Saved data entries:
== Segment start ==

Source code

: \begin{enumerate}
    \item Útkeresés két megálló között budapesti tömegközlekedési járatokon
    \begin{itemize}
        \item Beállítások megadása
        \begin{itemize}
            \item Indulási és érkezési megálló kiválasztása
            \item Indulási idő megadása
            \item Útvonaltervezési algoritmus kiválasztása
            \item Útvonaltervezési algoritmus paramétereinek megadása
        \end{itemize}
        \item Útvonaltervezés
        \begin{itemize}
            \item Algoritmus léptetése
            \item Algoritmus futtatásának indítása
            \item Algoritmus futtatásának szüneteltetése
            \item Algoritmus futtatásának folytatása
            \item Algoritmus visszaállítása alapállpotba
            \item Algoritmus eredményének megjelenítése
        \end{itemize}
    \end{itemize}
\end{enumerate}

== Segment end ==

About this exercise. Please output every record exactly as it appears.

Solution to this problem.
Source code

: \begin{enumerate}
    \item Útkeresés két megálló között budapesti tömegközlekedési járatokon
    \begin{itemize}
        \item Beállítások megadása
        \begin{itemize}
            \item Indulási és érkezési megálló kiválasztása
            \item Indulási idő megadása
            \item Útvonaltervezési algoritmus kiválasztása
            \item Útvonaltervezési algoritmus paramétereinek megadása
        \end{itemize}
        \item Útvonaltervezés
        \begin{itemize}
            \item Algoritmus léptetése
            \item Algoritmus futtatásának indítása
            \item Algoritmus futtatásának szüneteltetése
            \item Algoritmus futtatásának folytatása
            \item Algoritmus visszaállítása alapállpotba
            \item Algoritmus eredményének megjelenítése
        \end{itemize}
    \end{itemize}
\end{enumerate}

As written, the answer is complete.